『「小さな私」の癒し方 幼少期の記憶で人生は9割決まる』 (心理カウンセラーmasa/KADOKAWA)第8回【全8回】
「なんだか生きづらい」「いつも同じようなことで悩んでしまう」と感じることはありませんか? もしかしたら、その原因は幼い頃の記憶にあるのかもしれません。書籍『「小さな私」の癒し方 幼少期の記憶で人生は9割決まる』(KADOKAWA)は、過去の経験、特に幼少期の記憶が、今のあなたの感情や行動に深く影響を与えていることを優しく解説します。「あの頃の小さな私」が抱えていた悲しみや不安、満たされなかった気持ちに気づき、理解することで、長年の心の痛みが少しずつ癒されていくはずです。より穏やかで自分らしい生き方を手に入れるためのヒントが詰まったこの本の中から、ありのままの自分を受け入れるための方法をご紹介します。
※本記事は心理カウンセラーmasa著の書籍『「小さな私」の癒し方 幼少期の記憶で人生は9割決まる』から一部抜粋・編集しました。
お母さんの膝の上は「セーフティゾーン」
子どもは、「親に愛されたい」「褒められたい」「認められたい」と考える存在です。
そして子どもは、親からの無条件の愛情を受ける経験を重ねることで、長所や欠点を含めたありのままの自分を肯定していけるようになります。
「何があっても、いつでも自分のことを受け止めてくれる存在がいる」と信じられるからこそ、未知のこと、新しいことを恐れずにチャレンジできるようになり、自分なりの人生を切り拓いていける大人になるのです。
心理学では、「お母さんの膝の上は"セーフティゾーン"」だと言われています。
生まれたばかりの赤ちゃんは、お母さんの膝の上にいるときには、安心して目新しいおもちゃを手にしたり、遊んだりします。

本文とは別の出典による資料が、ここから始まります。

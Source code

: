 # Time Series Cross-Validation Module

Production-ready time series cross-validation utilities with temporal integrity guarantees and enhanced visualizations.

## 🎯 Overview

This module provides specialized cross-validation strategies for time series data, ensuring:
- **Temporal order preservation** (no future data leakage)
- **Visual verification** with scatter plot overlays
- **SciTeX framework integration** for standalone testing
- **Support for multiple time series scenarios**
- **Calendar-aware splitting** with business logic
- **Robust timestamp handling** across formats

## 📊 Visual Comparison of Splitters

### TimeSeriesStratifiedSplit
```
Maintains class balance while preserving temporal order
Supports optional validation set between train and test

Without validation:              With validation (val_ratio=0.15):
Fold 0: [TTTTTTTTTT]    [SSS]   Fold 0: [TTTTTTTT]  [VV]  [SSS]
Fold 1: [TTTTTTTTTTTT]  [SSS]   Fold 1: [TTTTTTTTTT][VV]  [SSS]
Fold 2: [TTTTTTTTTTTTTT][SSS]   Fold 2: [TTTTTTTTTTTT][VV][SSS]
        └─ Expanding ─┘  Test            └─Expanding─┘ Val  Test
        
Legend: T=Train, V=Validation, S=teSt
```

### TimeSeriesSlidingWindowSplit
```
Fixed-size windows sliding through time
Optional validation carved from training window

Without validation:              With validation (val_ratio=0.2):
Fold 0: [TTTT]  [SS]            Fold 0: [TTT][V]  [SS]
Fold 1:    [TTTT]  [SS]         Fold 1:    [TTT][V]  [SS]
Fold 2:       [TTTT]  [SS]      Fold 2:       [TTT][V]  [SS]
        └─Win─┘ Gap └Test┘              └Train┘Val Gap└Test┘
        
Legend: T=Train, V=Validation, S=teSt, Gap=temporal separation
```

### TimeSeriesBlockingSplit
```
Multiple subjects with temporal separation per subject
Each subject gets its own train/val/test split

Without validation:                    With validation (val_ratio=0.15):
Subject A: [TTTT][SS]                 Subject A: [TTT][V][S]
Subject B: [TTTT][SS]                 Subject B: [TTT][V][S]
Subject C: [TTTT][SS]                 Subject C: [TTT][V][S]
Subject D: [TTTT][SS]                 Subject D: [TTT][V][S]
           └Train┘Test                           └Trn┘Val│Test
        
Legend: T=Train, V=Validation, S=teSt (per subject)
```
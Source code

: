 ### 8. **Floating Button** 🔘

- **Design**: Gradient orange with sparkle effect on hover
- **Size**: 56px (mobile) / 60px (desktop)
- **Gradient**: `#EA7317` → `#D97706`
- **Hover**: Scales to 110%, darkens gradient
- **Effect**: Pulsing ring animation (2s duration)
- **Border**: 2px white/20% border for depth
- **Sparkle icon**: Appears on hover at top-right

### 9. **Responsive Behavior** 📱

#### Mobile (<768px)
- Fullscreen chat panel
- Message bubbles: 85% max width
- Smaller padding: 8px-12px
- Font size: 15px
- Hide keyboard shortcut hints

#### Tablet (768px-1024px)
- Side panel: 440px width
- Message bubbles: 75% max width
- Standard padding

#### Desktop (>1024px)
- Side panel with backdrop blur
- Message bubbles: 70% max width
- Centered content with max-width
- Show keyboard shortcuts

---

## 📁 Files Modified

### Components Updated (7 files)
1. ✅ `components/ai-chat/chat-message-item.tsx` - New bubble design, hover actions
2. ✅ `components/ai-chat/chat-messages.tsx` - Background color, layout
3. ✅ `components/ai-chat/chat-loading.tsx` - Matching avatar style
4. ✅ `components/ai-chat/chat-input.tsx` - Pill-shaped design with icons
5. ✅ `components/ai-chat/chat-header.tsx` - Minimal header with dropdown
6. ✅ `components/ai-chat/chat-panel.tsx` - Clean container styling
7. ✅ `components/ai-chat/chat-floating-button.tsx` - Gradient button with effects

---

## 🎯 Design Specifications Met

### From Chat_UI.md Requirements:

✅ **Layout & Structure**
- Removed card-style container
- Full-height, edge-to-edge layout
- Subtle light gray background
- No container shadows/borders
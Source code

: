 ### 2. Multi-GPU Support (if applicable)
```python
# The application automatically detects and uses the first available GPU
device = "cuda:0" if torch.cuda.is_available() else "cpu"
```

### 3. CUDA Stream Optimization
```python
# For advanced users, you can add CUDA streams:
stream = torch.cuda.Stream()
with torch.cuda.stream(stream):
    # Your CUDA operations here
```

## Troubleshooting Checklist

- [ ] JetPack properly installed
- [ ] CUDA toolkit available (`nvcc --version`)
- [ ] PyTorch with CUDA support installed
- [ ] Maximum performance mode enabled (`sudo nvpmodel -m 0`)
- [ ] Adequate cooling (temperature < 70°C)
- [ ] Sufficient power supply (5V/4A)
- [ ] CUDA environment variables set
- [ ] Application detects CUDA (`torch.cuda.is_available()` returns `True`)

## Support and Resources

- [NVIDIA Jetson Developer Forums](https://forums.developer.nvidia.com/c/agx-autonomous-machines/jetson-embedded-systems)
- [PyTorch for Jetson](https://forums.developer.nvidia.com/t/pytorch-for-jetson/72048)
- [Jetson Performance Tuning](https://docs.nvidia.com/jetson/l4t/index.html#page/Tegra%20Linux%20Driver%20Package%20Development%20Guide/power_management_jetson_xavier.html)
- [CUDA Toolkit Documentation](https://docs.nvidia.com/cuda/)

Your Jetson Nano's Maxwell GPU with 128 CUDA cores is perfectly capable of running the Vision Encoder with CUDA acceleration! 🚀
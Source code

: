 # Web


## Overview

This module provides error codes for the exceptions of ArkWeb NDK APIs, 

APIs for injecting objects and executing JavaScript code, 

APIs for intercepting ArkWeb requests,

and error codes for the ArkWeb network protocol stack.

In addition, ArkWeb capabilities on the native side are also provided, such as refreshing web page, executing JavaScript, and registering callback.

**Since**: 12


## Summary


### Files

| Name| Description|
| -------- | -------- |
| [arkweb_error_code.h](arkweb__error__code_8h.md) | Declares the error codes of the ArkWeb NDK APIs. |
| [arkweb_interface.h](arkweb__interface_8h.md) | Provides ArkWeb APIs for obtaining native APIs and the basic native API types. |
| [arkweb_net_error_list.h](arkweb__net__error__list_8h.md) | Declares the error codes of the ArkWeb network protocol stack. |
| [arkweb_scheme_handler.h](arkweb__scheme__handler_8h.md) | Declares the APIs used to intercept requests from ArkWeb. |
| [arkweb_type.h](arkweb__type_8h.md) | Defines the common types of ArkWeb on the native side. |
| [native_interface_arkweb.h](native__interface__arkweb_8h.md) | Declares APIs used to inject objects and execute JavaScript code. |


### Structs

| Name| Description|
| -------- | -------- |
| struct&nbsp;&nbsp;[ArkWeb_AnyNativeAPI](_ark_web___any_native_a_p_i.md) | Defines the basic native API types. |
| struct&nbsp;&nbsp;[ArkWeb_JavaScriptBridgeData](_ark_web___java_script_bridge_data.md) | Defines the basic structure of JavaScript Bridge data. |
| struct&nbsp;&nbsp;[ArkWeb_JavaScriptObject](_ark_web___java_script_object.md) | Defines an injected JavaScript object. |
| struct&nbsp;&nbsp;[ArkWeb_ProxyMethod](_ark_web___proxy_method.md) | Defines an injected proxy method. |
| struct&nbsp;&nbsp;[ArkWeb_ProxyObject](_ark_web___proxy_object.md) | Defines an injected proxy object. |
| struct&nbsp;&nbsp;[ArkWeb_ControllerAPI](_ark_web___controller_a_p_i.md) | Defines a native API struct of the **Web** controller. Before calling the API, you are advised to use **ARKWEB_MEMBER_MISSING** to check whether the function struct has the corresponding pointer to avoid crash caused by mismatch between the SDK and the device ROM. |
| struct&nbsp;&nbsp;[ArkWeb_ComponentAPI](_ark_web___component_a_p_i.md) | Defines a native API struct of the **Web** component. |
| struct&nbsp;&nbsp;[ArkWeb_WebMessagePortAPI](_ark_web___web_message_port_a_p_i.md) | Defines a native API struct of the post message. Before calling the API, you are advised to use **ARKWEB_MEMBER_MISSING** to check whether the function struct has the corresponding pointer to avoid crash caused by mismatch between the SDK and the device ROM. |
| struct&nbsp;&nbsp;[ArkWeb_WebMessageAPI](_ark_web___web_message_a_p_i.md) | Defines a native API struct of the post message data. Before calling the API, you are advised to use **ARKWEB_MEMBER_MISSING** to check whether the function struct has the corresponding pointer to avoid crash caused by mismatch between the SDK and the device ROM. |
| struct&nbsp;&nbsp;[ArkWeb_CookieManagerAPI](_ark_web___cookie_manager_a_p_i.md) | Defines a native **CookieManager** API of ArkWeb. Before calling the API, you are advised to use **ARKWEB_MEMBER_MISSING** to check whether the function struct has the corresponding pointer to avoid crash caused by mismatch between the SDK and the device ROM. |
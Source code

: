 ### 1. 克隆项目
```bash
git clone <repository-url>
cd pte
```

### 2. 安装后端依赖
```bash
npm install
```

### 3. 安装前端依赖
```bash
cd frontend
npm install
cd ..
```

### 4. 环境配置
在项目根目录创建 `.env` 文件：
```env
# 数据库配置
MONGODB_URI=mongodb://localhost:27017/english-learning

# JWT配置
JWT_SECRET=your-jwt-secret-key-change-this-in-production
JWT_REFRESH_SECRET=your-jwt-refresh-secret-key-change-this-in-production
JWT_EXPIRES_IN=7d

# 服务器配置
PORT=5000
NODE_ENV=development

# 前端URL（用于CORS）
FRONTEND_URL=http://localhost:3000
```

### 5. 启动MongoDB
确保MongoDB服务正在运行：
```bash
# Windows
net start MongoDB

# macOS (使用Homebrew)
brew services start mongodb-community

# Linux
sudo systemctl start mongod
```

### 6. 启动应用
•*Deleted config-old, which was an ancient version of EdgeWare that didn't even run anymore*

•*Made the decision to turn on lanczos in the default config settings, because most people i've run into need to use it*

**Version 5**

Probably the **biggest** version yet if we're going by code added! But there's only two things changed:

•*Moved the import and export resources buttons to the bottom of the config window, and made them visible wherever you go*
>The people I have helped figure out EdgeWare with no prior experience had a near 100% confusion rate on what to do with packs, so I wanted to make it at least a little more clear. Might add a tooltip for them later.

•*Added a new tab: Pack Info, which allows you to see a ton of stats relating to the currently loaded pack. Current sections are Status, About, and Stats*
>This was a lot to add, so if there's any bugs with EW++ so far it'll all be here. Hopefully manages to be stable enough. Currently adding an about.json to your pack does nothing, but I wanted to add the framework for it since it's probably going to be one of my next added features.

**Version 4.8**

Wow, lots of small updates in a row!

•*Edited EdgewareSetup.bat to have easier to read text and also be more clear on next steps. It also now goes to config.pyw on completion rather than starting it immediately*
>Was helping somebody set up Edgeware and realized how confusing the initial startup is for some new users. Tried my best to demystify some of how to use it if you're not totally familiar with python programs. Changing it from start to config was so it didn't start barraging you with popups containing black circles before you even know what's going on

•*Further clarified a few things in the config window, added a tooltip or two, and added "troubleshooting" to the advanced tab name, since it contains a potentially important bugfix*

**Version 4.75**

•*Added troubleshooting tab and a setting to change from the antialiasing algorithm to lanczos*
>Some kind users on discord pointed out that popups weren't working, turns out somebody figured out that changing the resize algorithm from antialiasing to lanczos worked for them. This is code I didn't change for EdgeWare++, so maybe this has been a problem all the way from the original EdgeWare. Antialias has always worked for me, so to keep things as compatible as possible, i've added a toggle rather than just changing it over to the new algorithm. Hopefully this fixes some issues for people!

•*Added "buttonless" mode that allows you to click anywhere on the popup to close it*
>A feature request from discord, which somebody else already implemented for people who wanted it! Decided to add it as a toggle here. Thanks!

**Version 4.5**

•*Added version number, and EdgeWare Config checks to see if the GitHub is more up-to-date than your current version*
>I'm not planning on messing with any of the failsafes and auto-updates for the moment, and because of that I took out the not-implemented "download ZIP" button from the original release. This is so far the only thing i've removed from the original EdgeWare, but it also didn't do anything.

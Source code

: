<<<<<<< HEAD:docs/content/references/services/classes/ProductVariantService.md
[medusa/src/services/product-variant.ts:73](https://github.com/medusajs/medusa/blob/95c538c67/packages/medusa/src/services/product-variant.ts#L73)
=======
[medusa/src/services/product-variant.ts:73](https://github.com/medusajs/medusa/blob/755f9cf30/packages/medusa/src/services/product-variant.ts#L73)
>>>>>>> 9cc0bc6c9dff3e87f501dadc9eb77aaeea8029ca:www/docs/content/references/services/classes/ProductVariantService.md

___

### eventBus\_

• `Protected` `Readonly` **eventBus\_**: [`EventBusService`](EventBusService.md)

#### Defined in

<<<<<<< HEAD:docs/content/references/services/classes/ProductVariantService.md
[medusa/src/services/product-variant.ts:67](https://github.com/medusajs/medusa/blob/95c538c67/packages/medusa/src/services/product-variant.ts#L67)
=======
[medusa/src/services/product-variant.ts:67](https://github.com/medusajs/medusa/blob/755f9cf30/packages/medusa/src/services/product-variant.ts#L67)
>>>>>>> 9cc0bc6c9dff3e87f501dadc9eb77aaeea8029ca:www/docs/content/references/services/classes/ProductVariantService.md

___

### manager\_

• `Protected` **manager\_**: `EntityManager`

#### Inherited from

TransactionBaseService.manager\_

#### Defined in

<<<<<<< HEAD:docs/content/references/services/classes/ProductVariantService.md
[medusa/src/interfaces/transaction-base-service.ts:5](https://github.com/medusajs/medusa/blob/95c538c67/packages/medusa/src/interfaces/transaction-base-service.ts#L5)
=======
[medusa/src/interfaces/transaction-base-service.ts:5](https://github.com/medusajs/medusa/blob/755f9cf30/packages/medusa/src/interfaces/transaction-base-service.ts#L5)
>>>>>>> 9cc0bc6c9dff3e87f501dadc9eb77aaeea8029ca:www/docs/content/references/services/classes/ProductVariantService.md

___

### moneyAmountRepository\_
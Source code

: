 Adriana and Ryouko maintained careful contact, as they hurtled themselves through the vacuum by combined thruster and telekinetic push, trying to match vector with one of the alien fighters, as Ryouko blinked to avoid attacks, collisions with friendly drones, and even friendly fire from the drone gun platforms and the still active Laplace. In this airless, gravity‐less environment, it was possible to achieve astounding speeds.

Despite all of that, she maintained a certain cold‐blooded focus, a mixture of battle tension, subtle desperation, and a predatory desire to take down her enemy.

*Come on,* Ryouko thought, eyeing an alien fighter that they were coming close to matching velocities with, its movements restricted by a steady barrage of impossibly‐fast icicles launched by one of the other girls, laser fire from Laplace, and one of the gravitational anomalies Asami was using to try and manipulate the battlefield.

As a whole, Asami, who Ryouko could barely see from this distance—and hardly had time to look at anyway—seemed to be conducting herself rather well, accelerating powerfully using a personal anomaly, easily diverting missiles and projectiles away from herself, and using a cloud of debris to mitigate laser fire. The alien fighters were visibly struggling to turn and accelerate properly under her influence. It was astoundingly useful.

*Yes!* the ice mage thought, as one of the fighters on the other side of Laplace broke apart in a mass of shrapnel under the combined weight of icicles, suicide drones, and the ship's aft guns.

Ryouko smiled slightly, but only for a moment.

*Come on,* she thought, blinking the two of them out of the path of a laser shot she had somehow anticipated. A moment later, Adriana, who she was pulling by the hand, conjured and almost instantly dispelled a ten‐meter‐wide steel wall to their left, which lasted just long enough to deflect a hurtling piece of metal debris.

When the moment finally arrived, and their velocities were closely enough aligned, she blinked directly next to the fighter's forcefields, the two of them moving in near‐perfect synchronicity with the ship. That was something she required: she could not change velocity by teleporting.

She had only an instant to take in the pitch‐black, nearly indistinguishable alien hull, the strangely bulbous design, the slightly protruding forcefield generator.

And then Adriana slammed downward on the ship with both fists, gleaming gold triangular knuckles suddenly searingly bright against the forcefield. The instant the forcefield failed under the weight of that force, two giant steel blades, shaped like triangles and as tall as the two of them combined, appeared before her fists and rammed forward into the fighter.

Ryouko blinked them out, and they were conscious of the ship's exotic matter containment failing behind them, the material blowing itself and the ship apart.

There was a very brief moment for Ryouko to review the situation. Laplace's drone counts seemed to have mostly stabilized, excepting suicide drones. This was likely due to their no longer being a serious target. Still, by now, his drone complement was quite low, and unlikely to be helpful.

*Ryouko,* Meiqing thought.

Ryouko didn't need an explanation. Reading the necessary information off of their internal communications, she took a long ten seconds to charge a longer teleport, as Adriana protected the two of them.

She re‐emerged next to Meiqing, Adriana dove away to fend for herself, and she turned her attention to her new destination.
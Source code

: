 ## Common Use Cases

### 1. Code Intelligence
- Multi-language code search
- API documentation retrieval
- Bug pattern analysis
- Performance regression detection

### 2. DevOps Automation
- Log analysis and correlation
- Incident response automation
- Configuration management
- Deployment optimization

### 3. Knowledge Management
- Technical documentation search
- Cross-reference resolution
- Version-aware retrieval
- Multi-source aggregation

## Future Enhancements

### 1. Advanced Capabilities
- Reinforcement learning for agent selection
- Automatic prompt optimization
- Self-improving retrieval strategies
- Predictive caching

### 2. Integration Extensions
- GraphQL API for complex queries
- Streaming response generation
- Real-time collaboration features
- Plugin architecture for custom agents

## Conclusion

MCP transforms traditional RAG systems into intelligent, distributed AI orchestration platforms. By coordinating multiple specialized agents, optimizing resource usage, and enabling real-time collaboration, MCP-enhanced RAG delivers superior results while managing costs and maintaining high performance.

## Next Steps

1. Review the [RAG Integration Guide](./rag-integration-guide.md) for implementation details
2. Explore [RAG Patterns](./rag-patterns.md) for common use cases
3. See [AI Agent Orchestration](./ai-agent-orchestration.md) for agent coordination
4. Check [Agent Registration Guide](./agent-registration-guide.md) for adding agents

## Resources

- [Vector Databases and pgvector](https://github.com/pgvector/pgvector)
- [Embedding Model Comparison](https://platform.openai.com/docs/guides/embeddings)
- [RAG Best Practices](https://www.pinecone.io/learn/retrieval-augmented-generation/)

ところが、お母さんの目の届かないところだと、すでに知っているものしか手にしないことが多いそうです。この「お母さんの膝の上」と同じだと感じさせてくれる経験が、子どもには必要なのです。
子どもが幼いころ、母親と基本的な信頼関係を築くことができた経験、つまり「無条件に受け入れられ、愛情を注いでもらった経験」があると、母親は「安全基地」としての機能を持つのだと、アメリカの発達心理学者、メアリー・エインズワースは言っています。
安全基地(母の元)に戻ると「安心する、安らぐ、癒される」などのポジティブな感情を育むことができる。そう子どもが理解すれば、さまざまな意欲がひとりでに育ち、新しい行動をとることができるのだそうです。
多くの子どもは、抱っこや手をつなぐなどのスキンシップや、甘えさせてくれることを「愛情」だと感じます。そして、ありのままの自分を認めてくれることを、無意識に親に求めます。
一方で親になると、「親は子どもを正しく導く役目」「子どもは親の言うことに従うもの」といった価値観を持ってしまうことも珍しくなく、親としての義務を果たすことに一生懸命で、スキンシップなどを「甘やかし」と感じる人もいます。
また、親自身が過去、自分の親からそうした愛情をかけられず、しつけや理想の姿といった型にあてはめて育てられたため、どうしていいのかわからないこともあるでしょう。
よほどの例外を除けば、子どもを愛していない親はいません。
ただ、愛情の表現が子どもの求めているものと異なる、思い違いがあるなどの理由から、お互いに理解できずにすれ違っているケースが非常に多いと言えるのです。